Laut HRI-Prognose werden auch die Bauinvestitionen im Prognosezeitraum weiter schrumpfen. 2026 wird dann das sechste Jahr in Folge ohne Wachstum für diese Branche werden. Dramatisch könnte sich die Milliardenlöcher in den Kommunalhaushalten auswirken und auch der Tiefbau in die Krise rutschen. Nach Prognose der kommunalen Spitzenverbände dürfte sich 2024 das Defizit der Kommunen 2024 auf 13,2 Milliarden Euro mehr als verdoppelt haben.
Gestützt wird die Konjunktur allein durch den Konsum, den privaten und vor allem den staatlichen.

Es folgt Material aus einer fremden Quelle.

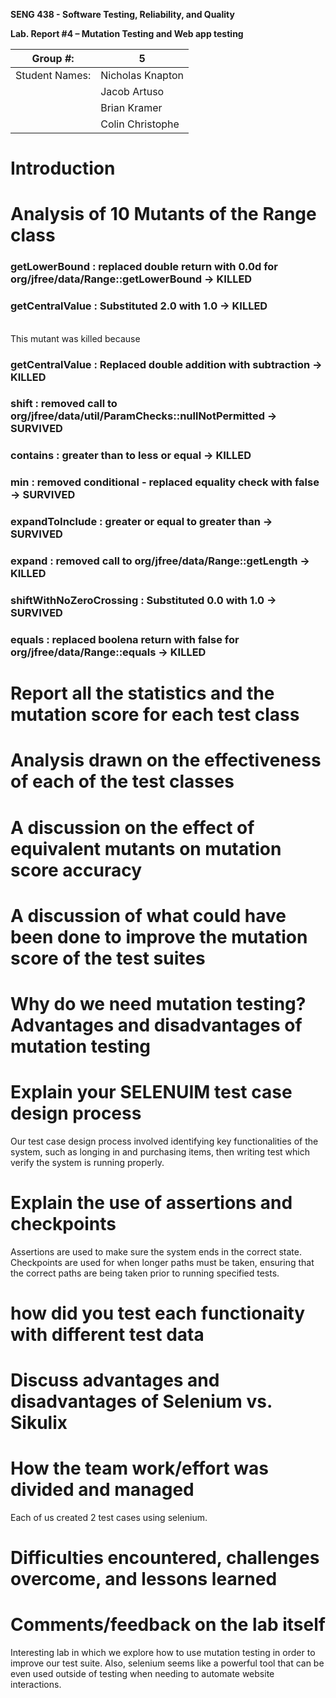 **SENG 438 - Software Testing, Reliability, and Quality**

**Lab. Report \#4 – Mutation Testing and Web app testing**

| Group \#:      |  5  |
| -------------- | --- |
| Student Names: |  Nicholas Knapton   |
|                |  Jacob Artuso   |
|                |  Brian Kramer  |
|                |  Colin Christophe   |

# Introduction


# Analysis of 10 Mutants of the Range class

### getLowerBound : replaced double return with 0.0d for org/jfree/data/Range::getLowerBound -> KILLED


### getCentralValue : Substituted 2.0 with 1.0 -> KILLED 
<br/>This mutant was killed because  

### getCentralValue : Replaced double addition with subtraction -> KILLED

### shift : removed call to org/jfree/data/util/ParamChecks::nullNotPermitted -> SURVIVED

### contains : greater than to less or equal -> KILLED

### min : removed conditional - replaced equality check with false -> SURVIVED

### expandToInclude : greater or equal to greater than -> SURVIVED

### expand : removed call to org/jfree/data/Range::getLength -> KILLED

### shiftWithNoZeroCrossing : Substituted 0.0 with 1.0 -> SURVIVED

### equals : replaced boolena return with false for org/jfree/data/Range::equals -> KILLED


# Report all the statistics and the mutation score for each test class



# Analysis drawn on the effectiveness of each of the test classes

# A discussion on the effect of equivalent mutants on mutation score accuracy

# A discussion of what could have been done to improve the mutation score of the test suites

# Why do we need mutation testing? Advantages and disadvantages of mutation testing

# Explain your SELENUIM test case design process
Our test case design process involved identifying key functionalities of the system, such as longing in and purchasing items, then writing test which verify the system is running properly.


# Explain the use of assertions and checkpoints
Assertions are used to make sure the system ends in the correct state. Checkpoints are used for when longer paths must be taken, ensuring that the correct paths are being taken prior to running specified tests.

# how did you test each functionaity with different test data


# Discuss advantages and disadvantages of Selenium vs. Sikulix


# How the team work/effort was divided and managed
Each of us created 2 test cases using selenium.

# Difficulties encountered, challenges overcome, and lessons learned


# Comments/feedback on the lab itself
Interesting lab in which we explore how to use mutation testing in order to improve our test suite. Also, selenium seems like a powerful tool that can be even used outside of testing when needing to automate website interactions.
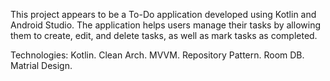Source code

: This project appears to be a To-Do application developed using Kotlin and Android Studio. The application helps users manage their tasks by allowing them to create, edit, and delete tasks, as well as mark tasks as completed.

Technologies:
Kotlin.
Clean Arch.
MVVM.
Repository Pattern.
Room DB.
Matrial Design.


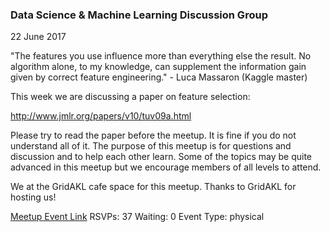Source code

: ### Data Science & Machine Learning Discussion Group
22 June 2017

"The features you use influence more than everything else the result. No algorithm alone, to my knowledge, can supplement the information gain given by correct feature engineering." - Luca Massaron (Kaggle master)

This week we are discussing a paper on feature selection:

http://www.jmlr.org/papers/v10/tuv09a.html

Please try to read the paper before the meetup. It is fine if you do not understand all of it. The purpose of this meetup is for questions and discussion and to help each other learn. Some of the topics may be quite advanced in this meetup but we encourage members of all levels to attend.

We at the GridAKL cafe space for this meetup. Thanks to GridAKL for hosting us!

[Meetup Event Link](https://www.meetup.com/Data-Science-Discussion-Auckland/events/239535623)
RSVPs: 37
Waiting: 0
Event Type: physical
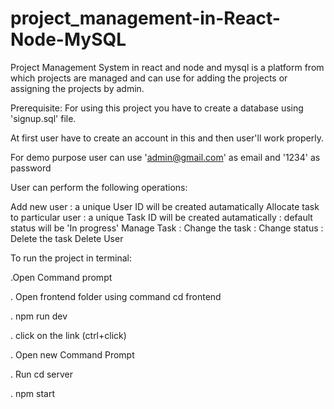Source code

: # project_management-in-React-Node-MySQL

Project Management System in react and node and mysql is a platform from which projects are managed and can use for adding the projects or assigning the projects by admin.

Prerequisite: For using this project you have to create a database using 'signup.sql' file.

At first user have to create an account in this and then user'll work properly.

For demo purpose user can use 'admin@gmail.com' as email and '1234' as password

User can perform the following operations:

Add new user : a unique User ID will be created autamatically
Allocate task to particular user : a unique Task ID will be created autamatically : default status will be 'In progress'
Manage Task : Change the task : Change status : Delete the task
Delete User

To run the project in terminal:

.Open Command prompt

. Open frontend folder using command cd frontend

. npm run dev

. click on the link (ctrl+click)

. Open new Command Prompt

. Run cd server

. npm start
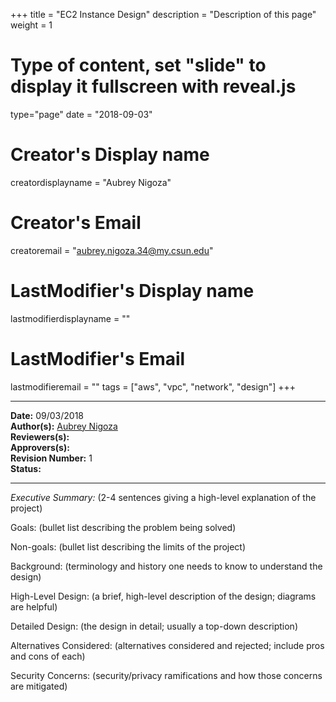 +++
title = "EC2 Instance Design"
description = "Description of this page"
weight = 1
# Type of content, set "slide" to display it fullscreen with reveal.js
type="page"
date = "2018-09-03"
# Creator's Display name
creatordisplayname = "Aubrey Nigoza"
# Creator's Email
creatoremail = "aubrey.nigoza.34@my.csun.edu"
# LastModifier's Display name
lastmodifierdisplayname = ""
# LastModifier's Email
lastmodifieremail = ""
tags = ["aws", "vpc", "network", "design"]
+++

----------
**Date:** 09/03/2018  
**Author(s):** [Aubrey Nigoza](mailto:aubrey.nigoza.34@my.csun.edu)  
**Reviewers(s):**  
**Approvers(s):**  
**Revision Number:** 1  
**Status:**  

----------
*Executive Summary:*
(2-4 sentences giving a high-level explanation of the project)

Goals:
(bullet list describing the problem being solved)

Non-goals:
(bullet list describing the limits of the project)

Background:
(terminology and history one needs to know to understand the design)

High-Level Design:
(a brief, high-level description of the design; diagrams are helpful)

Detailed Design:
(the design in detail; usually a top-down description)

Alternatives Considered:
(alternatives considered and rejected; include pros and cons of each)

Security Concerns:
(security/privacy ramifications and how those concerns are mitigated)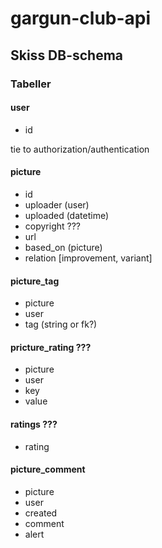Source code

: # gargun-club-api

## Skiss DB-schema

### Tabeller

#### user

- id

tie to authorization/authentication

#### picture

- id
- uploader (user)
- uploaded (datetime)
- copyright ???
- url
- based_on (picture)
- relation [improvement, variant]

#### picture_tag

- picture
- user
- tag (string or fk?)

#### pricture_rating ???

- picture
- user
- key
- value

#### ratings ???

- rating

#### picture_comment

- picture
- user
- created
- comment
- alert
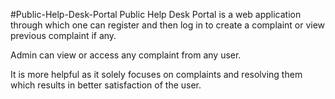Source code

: #Public-Help-Desk-Portal
Public Help Desk Portal is a web application through which one can register and then log in to create a complaint or view
previous complaint if any.

Admin can view or access any complaint from any user.

It is more helpful as it solely focuses on complaints and resolving them which results in better satisfaction of the user.
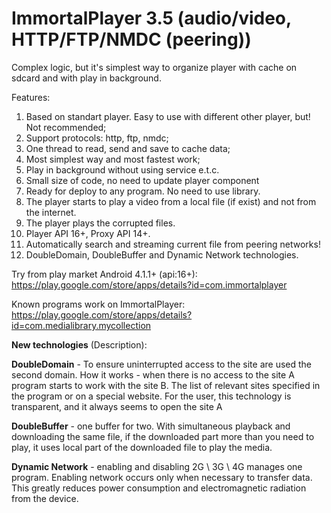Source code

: ImmortalPlayer 3.5 (audio/video, HTTP/FTP/NMDC (peering))
==============

Complex logic, but it's simplest way to organize player with cache on sdcard and with play in background.

Features:

1. Based on standart player. Easy to use with different other player, but! Not recommended;
2. Support protocols: http, ftp, nmdc;
3. One thread to read, send and save to cache data;
4. Most simplest way and most fastest work;
5. Play in background without using service e.t.c.
6. Small size of code, no need to update player component
7. Ready for deploy to any program. No need to use library.
8. The player starts to play a video from a local file (if exist) and not from the internet.
9. The player plays the corrupted files.
10. Player API 16+, Proxy API 14+.
11. Automatically search and streaming current file from peering networks!
12. DoubleDomain, DoubleBuffer and Dynamic Network technologies.

Try from play market Android 4.1.1+ (api:16+): https://play.google.com/store/apps/details?id=com.immortalplayer

Known programs work on ImmortalPlayer:
https://play.google.com/store/apps/details?id=com.medialibrary.mycollection

<b>New technologies</b> (Description):

<b>DoubleDomain</b> - To ensure uninterrupted access to the site are used the second domain. 
How it works - when there is no access to the site A program starts to work with the site B. The list of relevant sites specified in the program or on a special website. For the user, this technology is transparent, and it always seems to open the site A

<b>DoubleBuffer</b> - one buffer for two. With simultaneous playback and downloading the same file, if the downloaded part more than you need to play, it uses local part of the downloaded file to play the media.

<b>Dynamic Network</b> - enabling and disabling 2G \ 3G \ 4G manages one program. Enabling network occurs only when necessary to transfer data. This greatly reduces power consumption and electromagnetic radiation from the device.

Handelsblatt-Chefökonom Rürup ruft daher nach dem Staat: „Wann, wenn nicht jetzt, wäre es der geeignete Zeitpunkt, für eine wachstumsorientierte Reform der fehlkonstruierten Schuldenbremse?“ Doch die neue Bundesregierung muss erst noch gewählt werden. Dann wird die erste große Amtshandlung wohl die Aufstellung eines neuen Bundeshaushalts sein und damit absehbar ein Ende bzw. Reform der Schuldenbremse. Doch: Im Durchschnitt vergingen nach den letzten sechs Bundestagswahlen rund neun Monate zwischen Wahl und Ende der vorläufigen Haushaltsführung, Tendenz steigend. Staatliche Maßnahmen zur forcierten Entwicklung des Staatskapitalismus und zur Wachstumsstimulierung dürften daher vermutlich nicht vor dem Jahr 2026 irgendwie bemerkbar werden.